In Docker, `yt-dlp` is installed from pip into the hardcoded virtualenv
`/opt/yt-dlp`. The image build creates that virtualenv and fails if
`/opt/yt-dlp/bin/yt-dlp` is not available. Docker sets
`YT_DLP_FEED_PIP_TOOL_UPDATES_ENABLED=true`, which makes the server check for a
newer pip package on startup and then weekly. The matching config
section is named `pip_tool_updates` to make clear this is only for the
Docker/pip-managed `yt-dlp` install, not a general app updater. Runtime update
failures are logged and the existing `/opt/yt-dlp` install stays in use. While
an update runs, new metadata refreshes and uncached audio downloads wait; cached
media, index pages, and health checks remain available.

## Docker Compose With Tailscale

`compose.yaml` runs the app behind a Tailscale sidecar.
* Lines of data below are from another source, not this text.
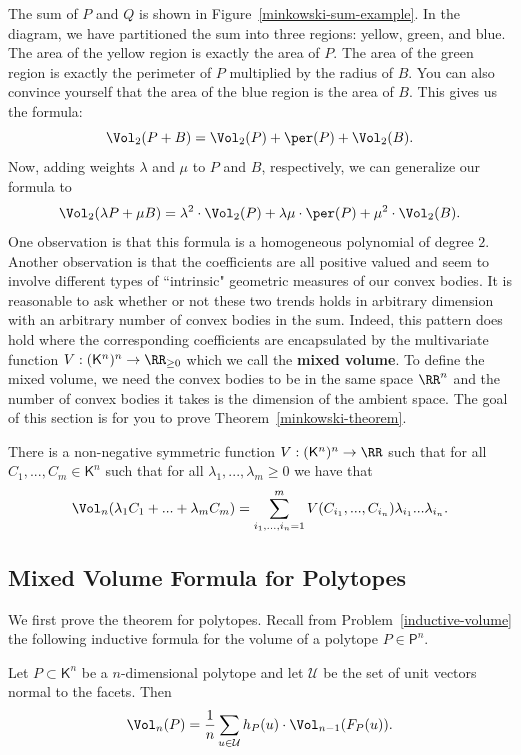 \documentclass[11pt]{article}
\begin{document}
The sum of $P$ and $Q$ is shown in Figure~\ref{minkowski-sum-example}. In the diagram, we have partitioned the sum into three regions: yellow, green, and blue. The area of the yellow region is exactly the area of $P$. The area of the green region is exactly the perimeter of $P$ multiplied by the radius of $B$. You can also convince yourself that the area of the blue region is the area of $B$. This gives us the formula:
\[
    \Vol_2(P+B) = \Vol_2(P) + \per(P) + \Vol_2(B).
\]
Now, adding weights $\lambda$ and $\mu$ to $P$ and $B$, respectively, we can generalize our formula to  
\[
    \Vol_2( \lambda P + \mu B) = \lambda^2 \cdot \Vol_2(P) + \lambda \mu \cdot \per (P) + \mu^2 \cdot \Vol_2(B).
\]
One observation is that this formula is a homogeneous polynomial of degree $2$. Another observation is that the coefficients are all positive valued and seem to involve different types of ``intrinsic" geometric measures of our convex bodies. It is reasonable to ask whether or not these two trends holds in arbitrary dimension with an arbitrary number of convex bodies in the sum. Indeed, this pattern does hold where the corresponding coefficients are encapsulated by the multivariate function $V : (\mathsf{K}^n)^n \to \RR_{\geq 0}$ which we call the \textbf{mixed volume}. To define the mixed volume, we need the convex bodies to be in the same space $\RR^n$ and the number of convex bodies it takes is the dimension of the ambient space. The goal of this section is for you to prove Theorem~\ref{minkowski-theorem}. 
\begin{thm}\label{minkowski-theorem}
    There is a non-negative symmetric function $V : (\mathsf{K}^n)^n \to \RR$ such that for all $C_1, ..., C_m \in \mathsf{K}^n$ such that for all $\lambda_1, ..., \lambda_m \geq 0$ we have that
    \[
        \Vol_n(\lambda_1 C_1 + ... + \lambda_m C_m) = \sum_{i_1, ..., i_n = 1}^m V(C_{i_1}, ..., C_{i_n}) \lambda_{i_1} ... \lambda_{i_n}. 
    \]
\end{thm}

\subsection{Mixed Volume Formula for Polytopes}

We first prove the theorem for polytopes. Recall from Problem~\ref{inductive-volume} the following inductive formula for the volume of a polytope $P \in \mathsf{P}^n$.  
\begin{prop}
    Let $P \subset \mathsf{K}^n$ be a $n$-dimensional polytope and let $\mathcal{U}$ be the set of unit vectors normal to the facets. Then
    \[
        \Vol_n(P) = \frac{1}{n} \sum_{u \in \mathcal{U}} h_P(u) \cdot \Vol_{n-1} (F_P(u)).
    \]
\end{prop}
\end{document}
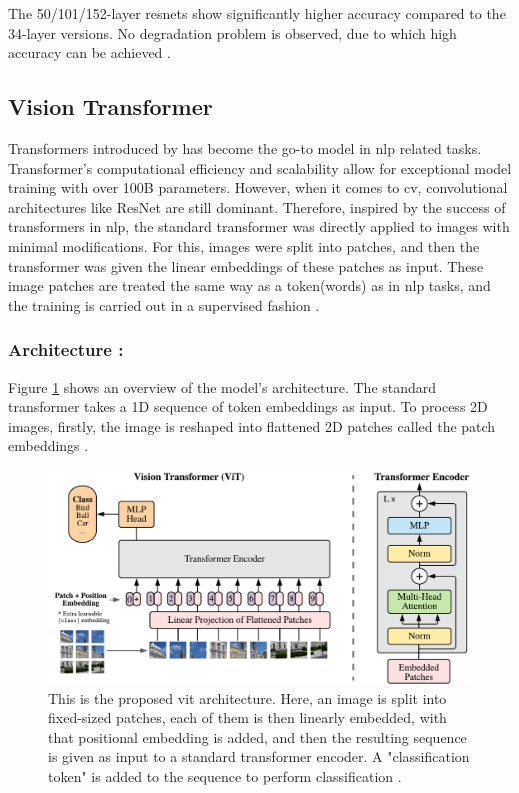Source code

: The 50/101/152-layer \glspl{resnet} show significantly higher accuracy compared to the 34-layer versions. No degradation problem is observed, due to which high accuracy can be achieved \cite{he2016deep}.

\subsection{Vision Transformer}

Transformers introduced by \cite{vaswani2017attention} has become the go-to model in \gls{nlp} related tasks. Transformer's computational efficiency and scalability allow for exceptional model training with over 100B parameters. However, when it comes to \gls{cv}, convolutional architectures like ResNet\cite{he2016deep} are still dominant. Therefore, inspired by the success of transformers in \gls{nlp}, the standard transformer was directly applied to images with minimal modifications. For this, images were split into patches, and then the transformer was given the linear embeddings of these patches as input. These image patches are treated the same way as a token(words) as in \gls{nlp} tasks, and the training is carried out in a supervised fashion \cite{dosovitskiy2020image}.

\subsubsection*{Architecture :}

Figure \ref{fig:vit architecture} shows an overview of the model's architecture. The standard transformer takes a 1D sequence of token embeddings as input. To process 2D images, firstly, the image is reshaped into flattened 2D patches called the patch embeddings \cite{dosovitskiy2020image}. 

\begin{figure}[ht!]
    \centering
    \includegraphics[width=1\linewidth]{Rohit_Master_Thesis//Images/vit_architecture.pdf}
    \caption{This is the proposed \gls{vit} architecture. Here, an image is split into fixed-sized patches, each of them is then linearly embedded, with that positional embedding is added, and then the resulting sequence is given as input to a standard transformer encoder. A "classification token" is added to the sequence to perform classification \cite{dosovitskiy2020image}.}
    \label{fig:vit architecture}
\end{figure}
The app shares the
sidecar network namespace and listens only on `127.0.0.1:8080`; Tailscale Serve
accepts tailnet HTTP on port 80 and HTTPS on port 443, then proxies both to the
app's internal port 8080. Tailscale ACLs provide the tailnet access control
layer, so the app's built-in Basic auth stays disabled in the provided container
config.

Create the ignored runtime config from the tracked template. For Compose, set
`server.bind: "127.0.0.1:8080"` so the app only listens inside the shared
Tailscale network namespace:

```sh
cp config.example.yaml config.yaml
```

Then edit `config.yaml` for your private feed list and Compose bind address.

Create a reusable or ephemeral auth key in Tailscale, then start the stack:

```sh
export TS_AUTHKEY="tskey-auth-..."
docker compose up -d --build
```

Compose mounts the ignored root `config.yaml` into the app container at
`/config/config.yaml` and passes `--data-dir /data` so media and metadata live
on the Docker volume.

Optional environment variables:

- `TAILSCALE_HOSTNAME=yt-dlp-feed` changes the MagicDNS machine name.
- `TS_EXTRA_ARGS=--advertise-tags=tag:container` is useful when authenticating
with an OAuth client secret or a tagged auth key.
- `RUST_LOG=yt_dlp_feed=debug,yt_dlp=debug,tower_http=debug` enables verbose
server logs.

The Serve config lives at `docker/tailscale/serve.json` and uses
`${TS_CERT_DOMAIN}` so Tailscale fills in the node's DNS name. It maps both
`${TS_CERT_DOMAIN}:80` and `${TS_CERT_DOMAIN}:443` to
`http://127.0.0.1:8080`. It keeps `AllowFunnel` set to `false`, which exposes
the service only to your tailnet. Set that value to `true` only if you
intentionally want public Funnel ingress and your tailnet policy allows it.